C'est bien plus complexe encore et je pense que l'un ne va pas sans l'autre : si j'ai pu enregistrer ces pièces c'est parce que je m'en suis servi pour régler quelques problèmes, et si j'ai pu régler ces problèmes à travers ces pièces, c'est que ma vision de l'eau était quelque peu tourmentée. Alors que je n'étais âgé que de quelques mois, un grave accident lié à l'eau a coûté la vie à plusieurs personnes. J'ai ensuite grandi avec la présence de ces fantômes et un poids morbide lié à l'eau, comme pour d'autres le morbide provient du feu, de l'avion ou du train… J'ai ainsi enfoui en moi un certain nombre d'informations très complexes, de peurs et même de phobies ou de questions sans réponses, qui ont refait surface plus tard.
Il y a quelques années, je me suis décidé à vaincre ce lourd passé en me jetant littéralement à l'eau en prenant des cours de natation et en pratiquant la plongée qui est d’ailleurs devenue un de mes passe-temps préférés. Je pense m'être libéré de pas mal de poids.

Pensez-vous avoir été inspiré par ce passé subi pour enregistrer ces pièces qui parlent de vous ?

Avant de nourrir ces pièces, je pense que ce lourd passé a d'abord nourri ma pratique du piano de façon globale. C'est paradoxalement en raison du drame qui a marqué ma famille que mes parents mélomanes m'ont mis au piano dès mon plus jeune âge, sans doute pour m'occuper et faire diversion. De fait, l'instrument qui était à la maison m'a permis de déverser une grande partie de mes fantasmes. Je travaillais mon piano de façon frénétique pour m'exclure de la réalité en m’enfermant dans un monde de musique. J'ai ainsi pu grandir sans trop subir les conséquences d'un drame qui aurait pu me marquer encore bien davantage. J'ignore ce qu'il serait advenu de moi sans le piano mais, heureusement, la question ne se pose pas. Pour autant, je ne suis pas devenu un homme torturé et même, je transpire plutôt la joie de vivre au quotidien.
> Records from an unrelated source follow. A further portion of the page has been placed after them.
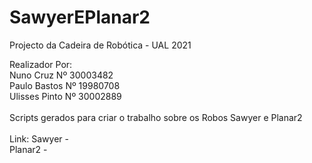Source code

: # SawyerEPlanar2<br>
Projecto da Cadeira de Robótica - UAL 2021<br>

Realizador Por:<br>
    Nuno Cruz       Nº 30003482<br>
    Paulo Bastos   Nº 19980708<br>
    Ulisses Pinto   Nº 30002889<br> 
<br>
Scripts gerados para criar o trabalho sobre os Robos Sawyer e Planar2<br>
<br>
Link:
  Sawyer - <br>
  Planar2 -<br>
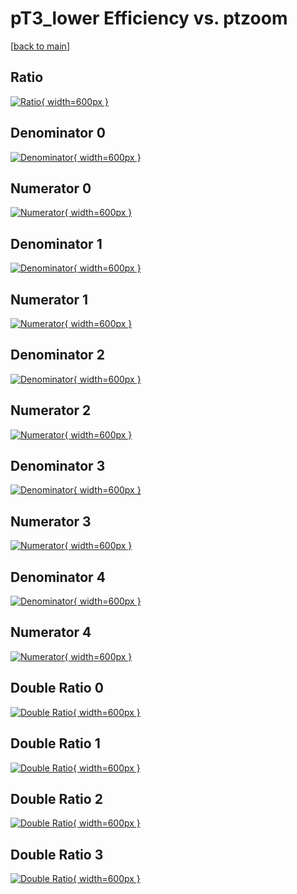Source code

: # pT3_lower Efficiency vs. ptzoom

[[back to main](./)]



## Ratio

[![Ratio](../mtv/var/pT3_lower_loweta_0_-1_eff_ptzoom.png){ width=600px }](../mtv/var/pT3_lower_loweta_0_-1_eff_ptzoom.pdf)

## Denominator 0

[![Denominator](../mtv/den/pT3_lower_loweta_0_-1_eff_ptzoom_den0.png){ width=600px }](../mtv/den/pT3_lower_loweta_0_-1_eff_ptzoom_den0.pdf)

## Numerator 0

[![Numerator](../mtv/num/pT3_lower_loweta_0_-1_eff_ptzoom_num0.png){ width=600px }](../mtv/num/pT3_lower_loweta_0_-1_eff_ptzoom_num0.pdf)

## Denominator 1

[![Denominator](../mtv/den/pT3_lower_loweta_0_-1_eff_ptzoom_den1.png){ width=600px }](../mtv/den/pT3_lower_loweta_0_-1_eff_ptzoom_den1.pdf)

## Numerator 1

[![Numerator](../mtv/num/pT3_lower_loweta_0_-1_eff_ptzoom_num1.png){ width=600px }](../mtv/num/pT3_lower_loweta_0_-1_eff_ptzoom_num1.pdf)

## Denominator 2

[![Denominator](../mtv/den/pT3_lower_loweta_0_-1_eff_ptzoom_den2.png){ width=600px }](../mtv/den/pT3_lower_loweta_0_-1_eff_ptzoom_den2.pdf)

## Numerator 2

[![Numerator](../mtv/num/pT3_lower_loweta_0_-1_eff_ptzoom_num2.png){ width=600px }](../mtv/num/pT3_lower_loweta_0_-1_eff_ptzoom_num2.pdf)

## Denominator 3

[![Denominator](../mtv/den/pT3_lower_loweta_0_-1_eff_ptzoom_den3.png){ width=600px }](../mtv/den/pT3_lower_loweta_0_-1_eff_ptzoom_den3.pdf)

## Numerator 3

[![Numerator](../mtv/num/pT3_lower_loweta_0_-1_eff_ptzoom_num3.png){ width=600px }](../mtv/num/pT3_lower_loweta_0_-1_eff_ptzoom_num3.pdf)

## Denominator 4

[![Denominator](../mtv/den/pT3_lower_loweta_0_-1_eff_ptzoom_den4.png){ width=600px }](../mtv/den/pT3_lower_loweta_0_-1_eff_ptzoom_den4.pdf)

## Numerator 4

[![Numerator](../mtv/num/pT3_lower_loweta_0_-1_eff_ptzoom_num4.png){ width=600px }](../mtv/num/pT3_lower_loweta_0_-1_eff_ptzoom_num4.pdf)

## Double Ratio 0

[![Double Ratio](../mtv/ratio/pT3_lower_loweta_0_-1_eff_ptzoom_ratio0.png){ width=600px }](../mtv/ratio/pT3_lower_loweta_0_-1_eff_ptzoom_ratio0.pdf)

## Double Ratio 1

[![Double Ratio](../mtv/ratio/pT3_lower_loweta_0_-1_eff_ptzoom_ratio1.png){ width=600px }](../mtv/ratio/pT3_lower_loweta_0_-1_eff_ptzoom_ratio1.pdf)

## Double Ratio 2

[![Double Ratio](../mtv/ratio/pT3_lower_loweta_0_-1_eff_ptzoom_ratio2.png){ width=600px }](../mtv/ratio/pT3_lower_loweta_0_-1_eff_ptzoom_ratio2.pdf)

## Double Ratio 3

[![Double Ratio](../mtv/ratio/pT3_lower_loweta_0_-1_eff_ptzoom_ratio3.png){ width=600px }](../mtv/ratio/pT3_lower_loweta_0_-1_eff_ptzoom_ratio3.pdf)

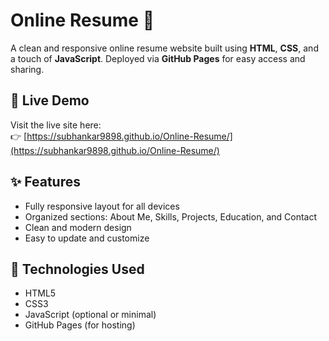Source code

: # Online Resume 💼

A clean and responsive online resume website built using **HTML**, **CSS**, and a touch of **JavaScript**. Deployed via **GitHub Pages** for easy access and sharing.

## 🔗 Live Demo

Visit the live site here:  
👉 [https://subhankar9898.github.io/Online-Resume/](https://subhankar9898.github.io/Online-Resume/)

## ✨ Features

- Fully responsive layout for all devices
- Organized sections: About Me, Skills, Projects, Education, and Contact
- Clean and modern design
- Easy to update and customize

## 🚀 Technologies Used

- HTML5
- CSS3
- JavaScript (optional or minimal)
- GitHub Pages (for hosting)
Pourtant, ce qui a façonné ma personnalité pianistique est en grande partie lié au drame de mon enfance…
Quant au programme, bien entendu, il porte l'empreinte de ce passé : Alfonsina y el Mar d'Ariel Ramirez, La Chanson de la folle au bord de la mer d'Alkan, et même l'Humoreske de Schumann qui n'est pas nécessairement lié à l'eau, mais ne dit-on pas que Schumann s'est jeté à dans le Rhin ? Quant à la pièce que j'ai commandée à Chilly Gonzales, elle porte le titre de Robert on the Bridge et se termine par une sorte de chute dans l'eau ! Mais je n’appréhende pas ces pièces. En revanche, mon approche musicale est faite du drame qui m'a marqué indirectement.

 

Simon Ghraichy, pianiste.  © Antonin Amy-Menichetti

À propos des Études du compositeur polonais Pawel Szymanski, vous utilisez l'image d'un sablier pour parler de la malléabilité du temps musical…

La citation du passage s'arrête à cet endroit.